What is your legacy?

Photo courtesy of Michael Daly.

By Eoin Meegan

What kind of a legacy do you want to leave? What do you want to be remembered for when you’re gone? These are the kinds of questions Michael Daly, author and mentor, likes to ask.
Anyone with even a passing knowledge of coaching will know that one powerful question can change everything. The force of its power, of its truthfulness can sometimes take you aback.
So many people sleepwalk through life, never intentionally of course, it’s because we’re so busy doing other things. The question serves as a wake-up call.
Michael Daly has written two successful books already and he has another in the pipeline. His first The Six Traits of Self-Leadership: How to Create a Life of Success and Happiness, (2014) was launched in the University of Vilnius, Lithuania, and his latest, Conversations in Singapore: Searching for True Success on the Silk Road One Question at a Time (reviewed in the last issue) looked at society’s skewed notions of success.
His third, which won’t be in the shops until next year, deals with the theme of ‘showing your true colours’. It will consist of an interview with 12 different people who are living the dream, but it’s not always the dream that society would wish for them.
While not decrying money or the conventional trappings of success, Michael feels that on their own, they can be somewhat hollow and he would like to see people push themselves, dig that little bit deeper, to uncover their true calling, because he feels that is so worthwhile.
He has a passion about people who make a difference in life, and has conducted a series of interviews for Phoenix FM, which he works for occasionally, with people he believes are making a difference in their community, including former Mountjoy Prison Governor John Lonergan.
Having trained for eight years to be a monk, Michael went on to work as a Youth and Community worker with the Finglas Youth Service.

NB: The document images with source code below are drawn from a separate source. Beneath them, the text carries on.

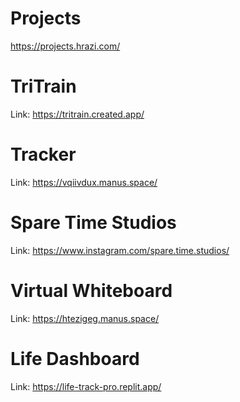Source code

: # Projects
https://projects.hrazi.com/

# TriTrain
Link: https://tritrain.created.app/

# Tracker
Link: https://vqiivdux.manus.space/

# Spare Time Studios
Link: https://www.instagram.com/spare.time.studios/

# Virtual Whiteboard
Link: https://htezigeg.manus.space/

# Life Dashboard
Link: https://life-track-pro.replit.app/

While he found the job satisfying he felt he was doing too much administration and not enough of what he felt he was called to do, that is help others.
One day, he made the decision to leave, and without a job or anything, he took off travelling. After spending some time in Greece he began giving workshops throughout Europe, and from there got into mentoring.

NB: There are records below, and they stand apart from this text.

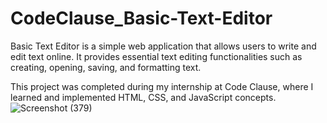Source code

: # CodeClause_Basic-Text-Editor
Basic Text Editor is a simple web application that allows users to write and edit text online. It provides essential text editing functionalities such as creating, opening, saving, and formatting text.

This project was completed during my internship at Code Clause, where I learned and implemented HTML, CSS, and JavaScript concepts.
![Screenshot (379)](https://github.com/pankajbhatt150/CodeClause_Basic-Text-Editor/assets/76560049/60e86d41-5559-41c3-a3c0-8dfe36eceb02)

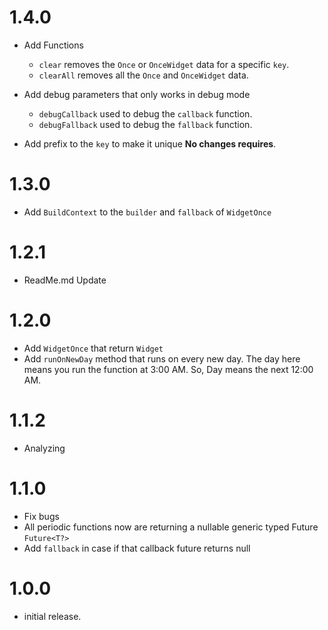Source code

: # 1.4.0

- Add Functions
  * `clear` removes the `Once` or `OnceWidget` data for a specific `key`.
  * `clearAll` removes all the `Once` and `OnceWidget` data.
   
- Add debug parameters that only works in debug mode
  * `debugCallback` used to debug the `callback` function.
  * `debugFallback` used to debug the `fallback` function.

- Add prefix to the `key` to make it unique **No changes requires**.

# 1.3.0

- Add `BuildContext` to the `builder` and `fallback` of `WidgetOnce`
 
# 1.2.1

- ReadMe.md Update 

# 1.2.0

- Add `WidgetOnce` that return `Widget`
- Add `runOnNewDay` method that runs on every new day.
  The day here means you run the function at 3:00 AM. So, Day means
  the next 12:00 AM.

# 1.1.2

- Analyzing
# 1.1.0

- Fix bugs
- All periodic functions now are returning a nullable generic typed Future `Future<T?>`
- Add `fallback`  in case if that callback future returns null

# 1.0.0

- initial release.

“I prefer the term mentoring to coaching,” he says, “I feel coaching is like something you do to get you over the small hills, such as preparing for an interview, but mentoring is like steering a person to the next level on their journey, by asking the right questions until they know what the next step is for them. What their soul is calling on them to do.”
He has a three-pronged approach to mentoring:
Firstly, people need to look at the lives that they are living now, and secondly determine where they would like to be in the future. And from there come up with solutions to bridge the gap. Simple, but effective. “Today people can’t tell you what they’re good at, often because they don’t know themselves,” he muses.

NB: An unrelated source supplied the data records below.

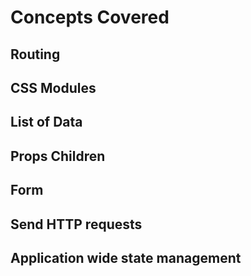 # Concepts Covered

## Routing
## CSS Modules
## List of Data
## Props Children
## Form
## Send HTTP requests
## Application wide state management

Michael feels we don’t appreciate each other enough. “85% of the good we do, we don’t get to hear about. People don’t circulate the good that is done,” he says, “either their own or others.” We are, of course, quick enough to broadcast things we feel aggrieved about. His motto is if you do the right thing, the right things in life happen to you.
Feeling gratitude is important. “If you are not thankful for the small things you can’t get the big things. It seems almost too obvious that, but most people won’t think of it, or realise it. We need to choose to focus on what’s going right in life.”
The metaphor of the journey seems to appeal to him, perhaps because he’s made so many. “The way I see life is someone is walking ahead of you that you admire. They have walked a path similar to the one you’re on, and they are like a light for you. Meanwhile, someone is behind you and you are guiding them. This is crucial, because as well as receiving we always have to give back. If we’re doing spiritual work and we’re not giving something back, then we’re only doing it for the ego. Lastly, there is a person walking alongside you. This is someone you can check in with; they tell you if you’re going off kilter a bit, like remind you if you failed to speak your truth sometime, but always in a non-judgmental way.” I like the model.
Returning to the question of legacy, Michael reminisces about coming back from a friend’s funeral once. “Everyone talked about the deceased for about 15 minutes and then it was like he was forgotten, like he hadn’t existed. This saddened me because he was a really good man, and got me thinking about the whole legacy thing, about what we leave behind us. Do we just pass through or do we leave an impression behind?”
In turn, it got me thinking about the quotation (often mis-attributed to Henry David Thoreau) by Oliver Wendell Holmes Sr.
“Many people die with their music still in them. Why is this so? Too often it is because they are always getting ready to live. Before they know it, time runs out.”
I think Michael Daly is already leaving an enduring legacy. Being in the man’s presence you know you’re with someone who lives his truth. I eagerly look forward to his next book.